→ **Exercise brief**
Please give again, word for word, the line that contains "This Repo Unique" and every line after it to the end of the data, with no other lines.
[[ Records for processing, beginning ]]
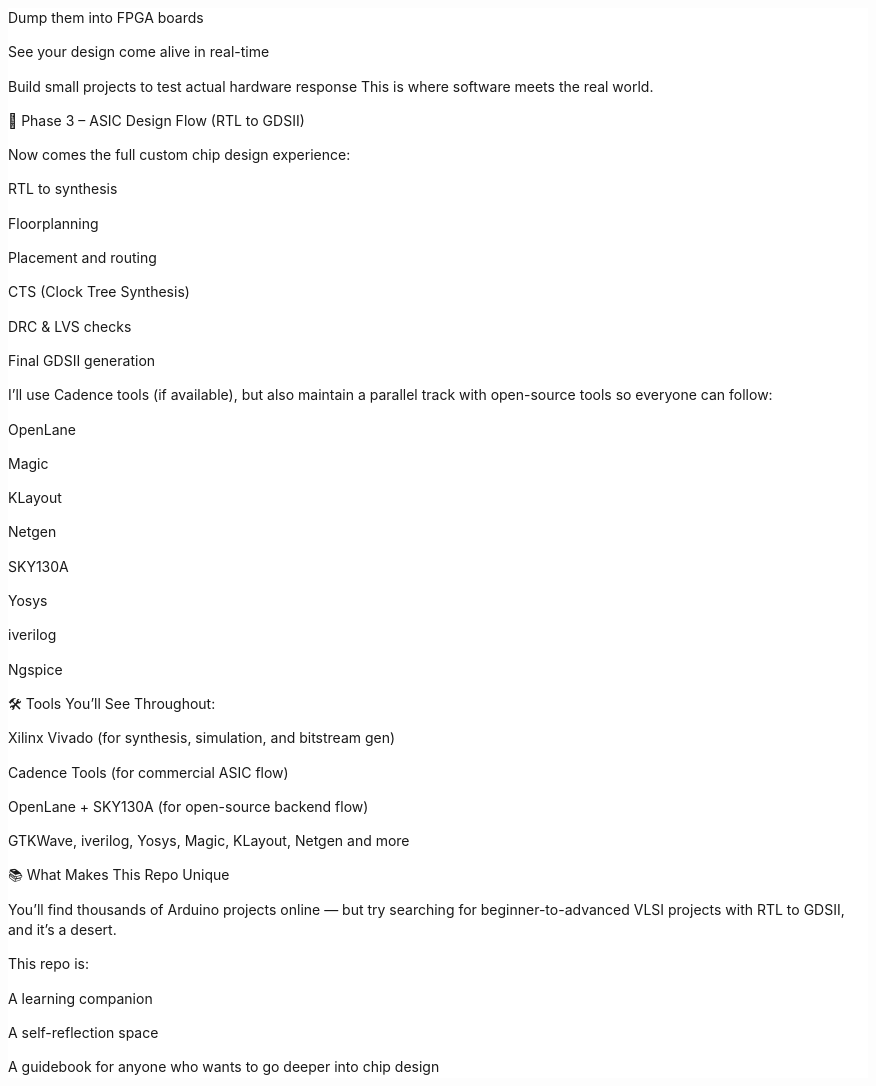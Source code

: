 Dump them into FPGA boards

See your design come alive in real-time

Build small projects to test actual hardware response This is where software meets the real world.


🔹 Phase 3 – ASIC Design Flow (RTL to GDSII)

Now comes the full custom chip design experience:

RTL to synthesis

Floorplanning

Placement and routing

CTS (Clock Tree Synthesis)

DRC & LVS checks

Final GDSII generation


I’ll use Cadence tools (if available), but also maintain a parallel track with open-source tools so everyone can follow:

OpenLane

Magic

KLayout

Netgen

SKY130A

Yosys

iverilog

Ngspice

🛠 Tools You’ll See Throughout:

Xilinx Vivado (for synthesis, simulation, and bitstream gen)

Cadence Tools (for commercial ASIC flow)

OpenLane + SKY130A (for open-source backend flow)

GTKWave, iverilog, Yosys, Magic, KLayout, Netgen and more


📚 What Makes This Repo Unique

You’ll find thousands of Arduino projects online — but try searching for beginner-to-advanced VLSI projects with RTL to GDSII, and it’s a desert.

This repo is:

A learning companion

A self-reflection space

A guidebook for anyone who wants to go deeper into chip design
[[ Records for processing, end ]]
→ **Solution below**
📚 What Makes This Repo Unique

You’ll find thousands of Arduino projects online — but try searching for beginner-to-advanced VLSI projects with RTL to GDSII, and it’s a desert.

This repo is:

A learning companion

A self-reflection space

A guidebook for anyone who wants to go deeper into chip design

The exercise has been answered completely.